(Information provided):
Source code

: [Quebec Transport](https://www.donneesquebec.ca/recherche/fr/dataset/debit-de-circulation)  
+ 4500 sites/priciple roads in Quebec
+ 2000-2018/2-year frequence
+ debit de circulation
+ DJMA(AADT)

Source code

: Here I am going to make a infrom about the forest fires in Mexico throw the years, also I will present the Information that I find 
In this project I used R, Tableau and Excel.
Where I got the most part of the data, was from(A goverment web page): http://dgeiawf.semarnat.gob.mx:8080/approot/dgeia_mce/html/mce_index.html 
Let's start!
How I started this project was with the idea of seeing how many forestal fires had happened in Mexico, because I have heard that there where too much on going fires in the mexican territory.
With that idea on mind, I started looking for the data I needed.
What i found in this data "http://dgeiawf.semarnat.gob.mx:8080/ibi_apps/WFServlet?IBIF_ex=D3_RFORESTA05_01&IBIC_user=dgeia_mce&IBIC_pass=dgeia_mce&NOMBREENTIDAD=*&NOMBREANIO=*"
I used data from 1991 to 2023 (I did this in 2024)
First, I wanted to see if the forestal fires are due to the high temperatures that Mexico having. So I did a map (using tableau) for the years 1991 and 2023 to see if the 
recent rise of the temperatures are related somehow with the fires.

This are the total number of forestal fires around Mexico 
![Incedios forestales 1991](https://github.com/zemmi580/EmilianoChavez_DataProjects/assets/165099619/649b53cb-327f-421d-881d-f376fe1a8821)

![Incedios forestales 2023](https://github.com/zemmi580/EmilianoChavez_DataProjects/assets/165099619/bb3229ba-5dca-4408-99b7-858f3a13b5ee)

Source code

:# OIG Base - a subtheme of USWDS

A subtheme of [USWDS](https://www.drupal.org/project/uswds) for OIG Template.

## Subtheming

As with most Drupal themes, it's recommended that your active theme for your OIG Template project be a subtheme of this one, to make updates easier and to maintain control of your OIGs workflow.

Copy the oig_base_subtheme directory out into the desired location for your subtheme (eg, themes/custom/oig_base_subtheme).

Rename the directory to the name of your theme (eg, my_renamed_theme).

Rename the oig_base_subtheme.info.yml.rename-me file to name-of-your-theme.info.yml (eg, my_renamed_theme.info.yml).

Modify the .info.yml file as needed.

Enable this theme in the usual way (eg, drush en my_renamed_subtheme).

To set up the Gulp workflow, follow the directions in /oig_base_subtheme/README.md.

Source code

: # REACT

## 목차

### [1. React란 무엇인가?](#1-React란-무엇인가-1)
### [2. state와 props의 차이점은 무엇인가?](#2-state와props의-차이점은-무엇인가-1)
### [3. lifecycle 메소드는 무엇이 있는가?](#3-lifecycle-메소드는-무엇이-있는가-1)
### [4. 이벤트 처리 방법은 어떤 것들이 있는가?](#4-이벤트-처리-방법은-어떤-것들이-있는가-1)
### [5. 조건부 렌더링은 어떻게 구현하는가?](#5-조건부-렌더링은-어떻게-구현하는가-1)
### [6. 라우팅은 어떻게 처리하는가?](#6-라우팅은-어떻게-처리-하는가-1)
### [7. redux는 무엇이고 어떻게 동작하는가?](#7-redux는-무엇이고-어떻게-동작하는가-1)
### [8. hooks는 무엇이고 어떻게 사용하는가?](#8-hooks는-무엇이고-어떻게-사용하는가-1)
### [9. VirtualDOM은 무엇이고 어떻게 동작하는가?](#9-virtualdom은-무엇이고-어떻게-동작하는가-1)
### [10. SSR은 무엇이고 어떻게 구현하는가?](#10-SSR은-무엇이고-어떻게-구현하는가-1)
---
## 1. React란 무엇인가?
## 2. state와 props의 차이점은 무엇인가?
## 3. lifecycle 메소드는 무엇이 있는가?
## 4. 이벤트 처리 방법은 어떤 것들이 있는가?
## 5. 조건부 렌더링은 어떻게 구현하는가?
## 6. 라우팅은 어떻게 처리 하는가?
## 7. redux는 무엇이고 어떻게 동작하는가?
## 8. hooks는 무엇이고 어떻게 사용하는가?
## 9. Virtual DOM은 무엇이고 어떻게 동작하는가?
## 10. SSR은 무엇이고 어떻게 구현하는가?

---

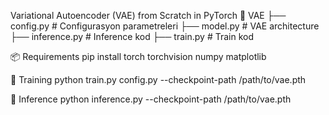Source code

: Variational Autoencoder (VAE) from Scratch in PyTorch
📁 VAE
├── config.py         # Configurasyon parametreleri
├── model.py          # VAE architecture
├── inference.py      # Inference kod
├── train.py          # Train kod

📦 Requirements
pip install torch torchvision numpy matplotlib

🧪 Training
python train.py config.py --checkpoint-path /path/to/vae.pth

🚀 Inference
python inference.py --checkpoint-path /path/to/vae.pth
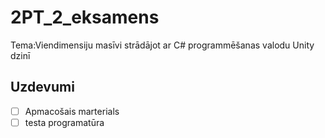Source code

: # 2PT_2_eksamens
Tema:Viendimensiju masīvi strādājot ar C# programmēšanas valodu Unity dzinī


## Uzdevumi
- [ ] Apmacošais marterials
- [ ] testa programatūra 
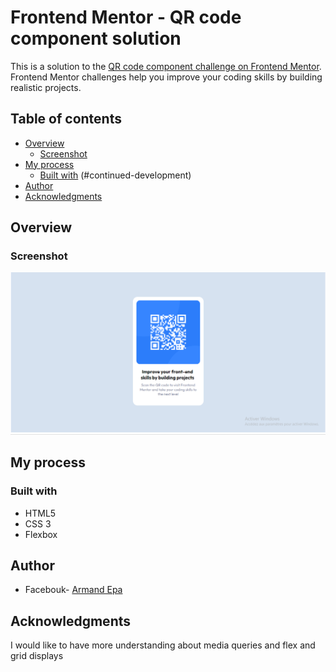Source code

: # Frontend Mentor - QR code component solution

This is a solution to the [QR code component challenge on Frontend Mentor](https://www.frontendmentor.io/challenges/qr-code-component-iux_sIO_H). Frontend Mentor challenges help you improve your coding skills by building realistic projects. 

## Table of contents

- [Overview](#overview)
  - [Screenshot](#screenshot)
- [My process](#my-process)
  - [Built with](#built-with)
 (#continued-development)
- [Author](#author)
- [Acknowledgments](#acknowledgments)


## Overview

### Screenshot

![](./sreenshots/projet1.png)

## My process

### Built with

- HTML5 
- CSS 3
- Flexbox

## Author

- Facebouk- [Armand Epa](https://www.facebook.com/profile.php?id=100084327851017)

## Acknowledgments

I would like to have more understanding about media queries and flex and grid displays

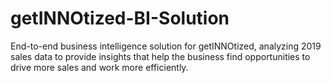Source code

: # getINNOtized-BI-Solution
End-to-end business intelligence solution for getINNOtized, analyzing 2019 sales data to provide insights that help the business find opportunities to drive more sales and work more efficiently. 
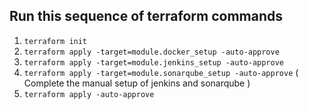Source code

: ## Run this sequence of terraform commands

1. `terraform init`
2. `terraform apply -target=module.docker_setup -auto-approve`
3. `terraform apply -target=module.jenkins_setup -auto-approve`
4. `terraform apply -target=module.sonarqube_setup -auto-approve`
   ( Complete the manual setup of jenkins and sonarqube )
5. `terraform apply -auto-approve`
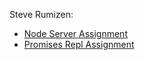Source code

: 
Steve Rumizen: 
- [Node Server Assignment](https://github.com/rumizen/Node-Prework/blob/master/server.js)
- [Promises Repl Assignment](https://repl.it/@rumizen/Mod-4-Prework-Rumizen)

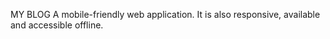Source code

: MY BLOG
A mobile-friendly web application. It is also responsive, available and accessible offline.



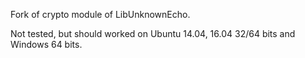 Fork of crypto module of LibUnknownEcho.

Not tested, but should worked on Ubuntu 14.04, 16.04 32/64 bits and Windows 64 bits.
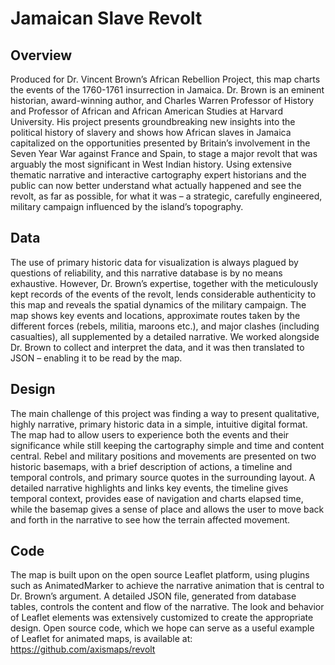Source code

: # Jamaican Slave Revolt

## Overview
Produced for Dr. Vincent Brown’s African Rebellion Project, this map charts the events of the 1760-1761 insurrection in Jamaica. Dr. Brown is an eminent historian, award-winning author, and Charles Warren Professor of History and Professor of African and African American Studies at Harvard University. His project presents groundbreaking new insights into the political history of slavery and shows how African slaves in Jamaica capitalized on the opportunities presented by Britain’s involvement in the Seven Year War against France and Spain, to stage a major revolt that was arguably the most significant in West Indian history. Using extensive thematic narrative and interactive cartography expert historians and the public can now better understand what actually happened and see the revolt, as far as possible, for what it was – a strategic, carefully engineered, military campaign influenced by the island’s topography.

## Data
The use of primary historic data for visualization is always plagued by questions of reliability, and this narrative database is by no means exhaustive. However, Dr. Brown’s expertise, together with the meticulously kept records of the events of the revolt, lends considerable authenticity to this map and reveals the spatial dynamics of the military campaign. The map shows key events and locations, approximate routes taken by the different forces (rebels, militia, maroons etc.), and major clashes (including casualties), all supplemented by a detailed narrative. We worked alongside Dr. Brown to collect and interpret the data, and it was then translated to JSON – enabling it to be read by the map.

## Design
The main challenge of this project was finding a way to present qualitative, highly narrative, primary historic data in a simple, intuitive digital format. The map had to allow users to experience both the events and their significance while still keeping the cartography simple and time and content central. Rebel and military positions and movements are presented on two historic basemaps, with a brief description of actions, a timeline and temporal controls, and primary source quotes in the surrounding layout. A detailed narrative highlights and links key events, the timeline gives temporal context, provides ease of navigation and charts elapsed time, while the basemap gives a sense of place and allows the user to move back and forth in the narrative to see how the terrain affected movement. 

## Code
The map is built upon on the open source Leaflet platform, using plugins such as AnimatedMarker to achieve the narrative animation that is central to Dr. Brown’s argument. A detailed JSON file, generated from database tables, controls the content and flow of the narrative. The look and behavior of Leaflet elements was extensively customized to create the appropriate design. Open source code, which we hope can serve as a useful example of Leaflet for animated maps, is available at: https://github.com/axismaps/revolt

==

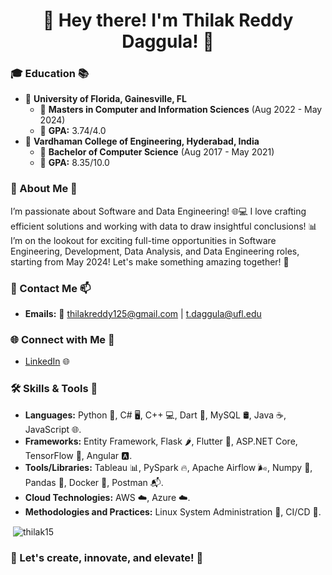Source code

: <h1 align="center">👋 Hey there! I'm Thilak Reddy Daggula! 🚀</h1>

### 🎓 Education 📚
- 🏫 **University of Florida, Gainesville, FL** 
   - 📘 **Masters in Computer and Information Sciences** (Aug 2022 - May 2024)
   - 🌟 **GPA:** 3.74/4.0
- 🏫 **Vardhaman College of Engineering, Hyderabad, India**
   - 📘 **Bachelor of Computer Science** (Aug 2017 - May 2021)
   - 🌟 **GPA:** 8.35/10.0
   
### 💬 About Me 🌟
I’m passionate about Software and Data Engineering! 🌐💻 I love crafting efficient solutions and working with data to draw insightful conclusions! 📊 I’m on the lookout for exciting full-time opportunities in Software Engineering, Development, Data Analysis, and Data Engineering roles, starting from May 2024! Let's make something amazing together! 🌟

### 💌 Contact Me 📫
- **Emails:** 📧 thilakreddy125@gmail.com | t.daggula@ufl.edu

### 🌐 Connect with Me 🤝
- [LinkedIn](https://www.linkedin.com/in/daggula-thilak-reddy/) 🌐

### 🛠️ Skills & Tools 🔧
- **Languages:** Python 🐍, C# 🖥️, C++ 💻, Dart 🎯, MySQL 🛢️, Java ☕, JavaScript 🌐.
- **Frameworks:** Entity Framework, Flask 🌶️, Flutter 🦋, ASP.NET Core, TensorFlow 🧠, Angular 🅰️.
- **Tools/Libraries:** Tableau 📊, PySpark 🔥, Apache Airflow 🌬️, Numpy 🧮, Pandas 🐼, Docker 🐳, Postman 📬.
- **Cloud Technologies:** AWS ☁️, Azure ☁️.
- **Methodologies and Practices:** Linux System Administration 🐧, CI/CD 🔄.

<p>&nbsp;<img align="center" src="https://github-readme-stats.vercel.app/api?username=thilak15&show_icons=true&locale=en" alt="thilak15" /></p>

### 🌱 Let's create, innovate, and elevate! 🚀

(Exercise directions): Please output, exactly as written, the lines above from the one holding "python train.py config.py" through the one holding "code component solution", both included, with the pictures omitted.

(Finished exercise):
python train.py config.py --checkpoint-path /path/to/vae.pth

🚀 Inference
python inference.py --checkpoint-path /path/to/vae.pth
Source code

: # 2PT_2_eksamens
Tema:Viendimensiju masīvi strādājot ar C# programmēšanas valodu Unity dzinī


## Uzdevumi
- [ ] Apmacošais marterials
- [ ] testa programatūra 
Source code

: # Frontend Mentor - QR code component solution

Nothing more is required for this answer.